Artist Stan Squirewell creates richly layered identities and fleshed-out characters in his incredible mixed media collages. After finding an image of his great-great-great grandfather during the Civil War, he was inspired to focus his art on imagery of Black people and people of color as a way to shed light on the diverse narratives of African-American ancestry. His newest exhibition We Speak in Rivers, uplifts the original figures from 1900s documentary photography through a captivating mixed-media approach.
Fifteen of Squirewell's large-scale works are now on display at New York City's Claire Oliver Gallery. He likens his creative process to that of a DJ, layering different materials to breathe life into the work. By weaving together fabric, collage, and other adornments, he takes these anonymous figures out of the past and allows the public to view them with fresh eyes. And in doing so, he asks us to reconsider what we know about the past.
“It's crucial for people to question and explore their own unique stories because, especially within African American ancestry, our narratives are incredibly diverse,” Squirewell tells My Modern Met. “Not all of us share the same journeys—some didn't arrive on boats, and not all of our forebears were enslaved. For me, exploring my heritage challenged prevailing notions about Black family narratives. I aim for viewers to not only appreciate the aesthetic beauty captured in the photographs but also to cultivate a deeper understanding and acknowledgment of the past.”
The concept of family and community is a running theme through Squirewell's work. His selection of historical imagery is a personal choice guided by his own upbringing and balanced with the desire to work with material that is visually stimulating. We Speak In Rivers is anchored with family, as we see men, women, and children outfitted to impress for formal portraits.

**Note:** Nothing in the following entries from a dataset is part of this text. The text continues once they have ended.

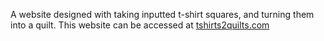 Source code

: A website designed with taking inputted t-shirt squares, and turning them into a quilt. This website can be accessed at [tshirts2quilts.com](https://tshirts2quilts-vqclnhbdfa-uk.a.run.app)
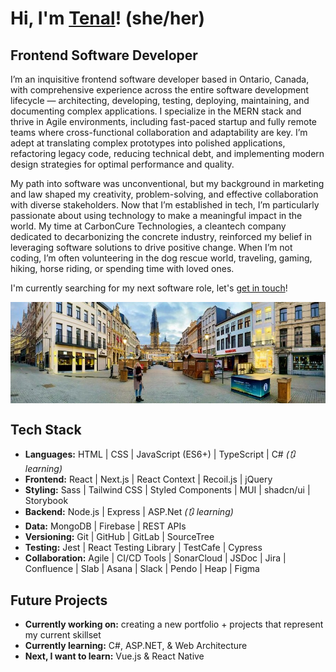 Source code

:# Hi, I'm [Tenal](https://tenalbourchier.com/)! (she/her)


## Frontend Software Developer 

I’m an inquisitive frontend software developer based in Ontario, Canada, with comprehensive experience across the entire software development lifecycle — architecting, developing, testing, deploying, maintaining, and documenting complex applications. I specialize in the MERN stack and thrive in Agile environments, including fast-paced startup and fully remote teams where cross-functional collaboration and adaptability are key. I’m adept at translating complex prototypes into polished applications, refactoring legacy code, reducing technical debt, and implementing modern design strategies for optimal performance and quality.

My path into software was unconventional, but my background in marketing and law shaped my creativity, problem-solving, and effective collaboration with diverse stakeholders. Now that I’m established in tech, I’m particularly passionate about using technology to make a meaningful impact in the world. My time at CarbonCure Technologies, a cleantech company dedicated to decarbonizing the concrete industry, reinforced my belief in leveraging software solutions to drive positive change. When I’m not coding, I’m often volunteering in the dog rescue world, traveling, gaming, hiking, horse riding, or spending time with loved ones.

I'm currently searching for my next software role, let's [get in touch](https://calendly.com/tenalbourchier)! 

<p align="center">   
   <img align="center" src="./tenal-in-antwerp.jpg" alt="Tenal standing in an empty street in Antwerp, Belgium">
</p>


## Tech Stack

- **Languages:** HTML | CSS | JavaScript (ES6+) | TypeScript | C# _(🔃 learning)_
- **Frontend:** React | Next.js | React Context | Recoil.js | jQuery 
- **Styling:** Sass | Tailwind CSS | Styled Components | MUI | shadcn/ui | Storybook
- **Backend:** Node.js | Express | ASP.Net _(🔃 learning)_   
- **Data:** MongoDB | Firebase | REST APIs
- **Versioning:** Git | GitHub | GitLab | SourceTree
- **Testing:** Jest | React Testing Library | TestCafe | Cypress   
- **Collaboration:** Agile | CI/CD Tools | SonarCloud | JSDoc | Jira | Confluence | Slab | Asana | Slack | Pendo | Heap | Figma

    
## Future Projects

- **Currently working on:** creating a new portfolio + projects that represent my current skillset      
- **Currently learning:** C#, ASP.NET, & Web Architecture
- **Next, I want to learn:** Vue.js & React Native
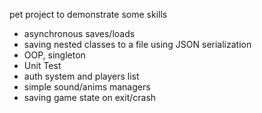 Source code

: pet project to demonstrate some skills
* asynchronous saves/loads
* saving nested classes to a file using JSON serialization
* OOP, singleton
* Unit Test
* auth system and players list
* simple sound/anims managers
* saving game state on exit/crash
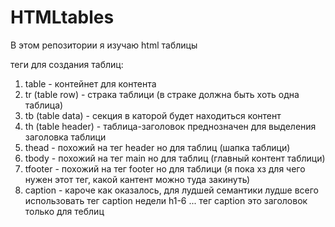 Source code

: # HTMLtables

В этом репозитории я изучаю html таблицы

теги для создания таблиц:

1. table - контейнет для контента
2. tr (table row) - страка таблици (в страке должна быть хоть одна таблица)
3. tb (table data) - секция в каторой будет находиться контент
4. th (table header) - таблица-заголовок преднозначен для выделения заголовка таблици
5. thead - похожий на тег header но для таблиц (шапка таблици)
6. tbody - похожий на тег main но для таблиц (главный контент таблици)
7. tfooter - похожий на тег footer но для таблици (я пока хз для чего нужен этот тег, какой кантент можно туда закинуть)
8. caption - кароче как оказалось, для лудшей семантики лудше всего использовать тег caption недели h1-6 ... тег caption это заголовок только для теблиц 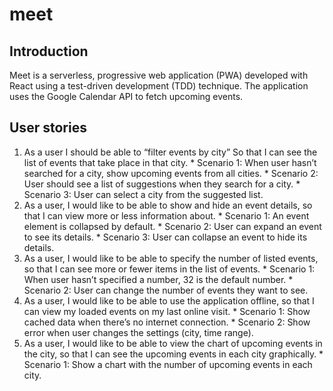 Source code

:# meet

## Introduction
Meet is a serverless, progressive web application (PWA) developed with React using a test-driven development (TDD) technique. The application uses the Google Calendar API to fetch upcoming events.

## User stories

  1.  As a user I should be able to “filter events by city” So that I can see the list of events that take place in that city.
    * Scenario 1: When user hasn’t searched for a city, show upcoming events from all cities.
    * Scenario 2: User should see a list of suggestions when they search for a city.
    * Scenario 3: User can select a city from the suggested list.
  2.  As a user, I would like to be able to show and hide an event details, so that I can view more or less information about.
    * Scenario 1: An event element is collapsed by default.
    * Scenario 2: User can expand an event to see its details.
    * Scenario 3: User can collapse an event to hide its details. 
  3.  As a user, I would like to be able to specify the number of listed events, so that I can see more or fewer items in the list of events.
    * Scenario 1: When user hasn’t specified a number, 32 is the default number.
    * Scenario 2: User can change the number of events they want to see.
  4.  As a user, I would like to be able to use the application offline, so that I can view my loaded events on my last online visit.
    * Scenario 1: Show cached data when there’s no internet connection.
    * Scenario 2: Show error when user changes the settings (city, time range).
  5.  As a user, I would like to be able to view the chart of upcoming events in the city, so that I can see the upcoming events in each city graphically.
    * Scenario 1: Show a chart with the number of upcoming events in each city.
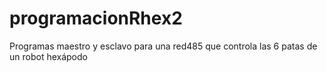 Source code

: # programacionRhex2
Programas maestro y esclavo para una red485 que controla las 6 patas de un robot hexápodo
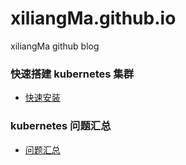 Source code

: # xiliangMa.github.io
xiliangMa github blog


### 快速搭建 kubernetes 集群 
  - [快速安装](https://github.com/xiliangMa/xiliangMa.github.io/blob/master/kubernetes/install/README.md)
   
   
### kubernetes 问题汇总
  - [问题汇总](https://github.com/xiliangMa/xiliangMa.github.io/blob/master/kubernetes/issue/README.md) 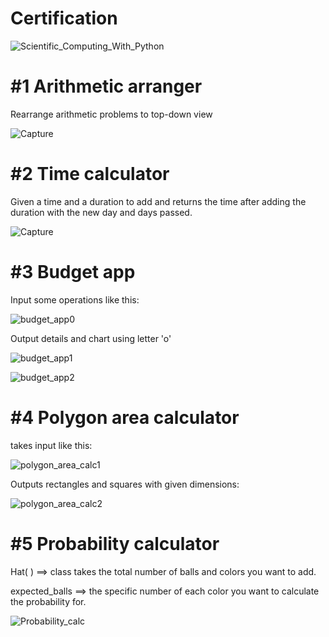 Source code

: # Certification

![Scientific_Computing_With_Python](https://github.com/user-attachments/assets/c3c41c73-9ae2-4c0a-9ff0-4e94d49fadd5)


# #1 Arithmetic arranger
Rearrange arithmetic problems to top-down view

![Capture](https://github.com/user-attachments/assets/f7b9c1b1-cb7b-43bf-89fd-7a43fa0227db)

# #2 Time calculator
Given a time and a duration to add and returns the time after adding the duration with the new day and days passed.

![Capture](https://github.com/user-attachments/assets/be477ae8-a055-48a3-a570-a9e3f74f3ec0)

# #3 Budget app
Input some operations like this:

![budget_app0](https://github.com/user-attachments/assets/ab14b213-a263-4213-aa9e-19d0e995707d)

Output details and chart using letter 'o'

![budget_app1](https://github.com/user-attachments/assets/d758c0a4-f813-49eb-b591-16e5acd4c5ab)

![budget_app2](https://github.com/user-attachments/assets/b535a0a8-9196-4f3c-ba8f-dd463089d374)

# #4 Polygon area calculator
takes input like this:

![polygon_area_calc1](https://github.com/user-attachments/assets/05ed2bca-3e7f-4d9e-82bc-8d80de51cff1)

Outputs rectangles and squares with given dimensions:

![polygon_area_calc2](https://github.com/user-attachments/assets/0dced29a-3f3a-4f50-9748-710e68000817)

# #5 Probability calculator

Hat( ) ==> class takes the total number of balls and colors you want to add.

expected_balls ==> the specific number of each color you want to calculate the probability for.

![Probability_calc](https://github.com/user-attachments/assets/cd712f6a-ebf6-41a7-bb78-34442ac53e28)


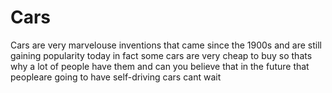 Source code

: # Cars

Cars are very marvelouse inventions that came since the 1900s and are still gaining popularity today in fact some cars are very cheap to buy so thats why a lot of people have them and can you believe that in the future that peopleare going to have self-driving cars cant wait
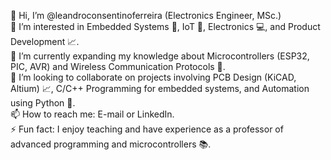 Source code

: 👋 Hi, I’m @leandroconsentinoferreira (Electronics Engineer, MSc.) \
👀 I’m interested in Embedded Systems 🤖, IoT 📱, Electronics 💻, and Product Development 📈. \
🌱 I’m currently expanding my knowledge about Microcontrollers (ESP32, PIC, AVR) and Wireless Communication Protocols 📡. \
💞️ I’m looking to collaborate on projects involving PCB Design (KiCAD, Altium) 📈, C/C++ Programming for embedded systems, and Automation using Python 🐍. \
📫 How to reach me: E-mail or LinkedIn. \
⚡ Fun fact: I enjoy teaching and have experience as a professor of advanced programming and microcontrollers 📚.

<!---
leandroconsentinoferreira/leandroconsentinoferreira is a ✨ special ✨ repository because its `README.md` (this file) appears on your GitHub profile.
You can click the Preview link to take a look at your changes.
--->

Squirewell's colorful additions to the scenes honors the care and pride that these historical figures likely took in having their images immortalized by the camera.
“I see my work as reaching back through history, creating a visual conversation with the oft-forgotten subjects of so many old photographs,” states Squirewell. “So much of what we know about history is told through a one-dimensional lens—I aim to give my characters depth, spirituality, and a new kind of legacy—one that was often denied them in their own time.”
We Speak In Rivers is on view at Claire Oliver Gallery in New York City until January 13, 2024.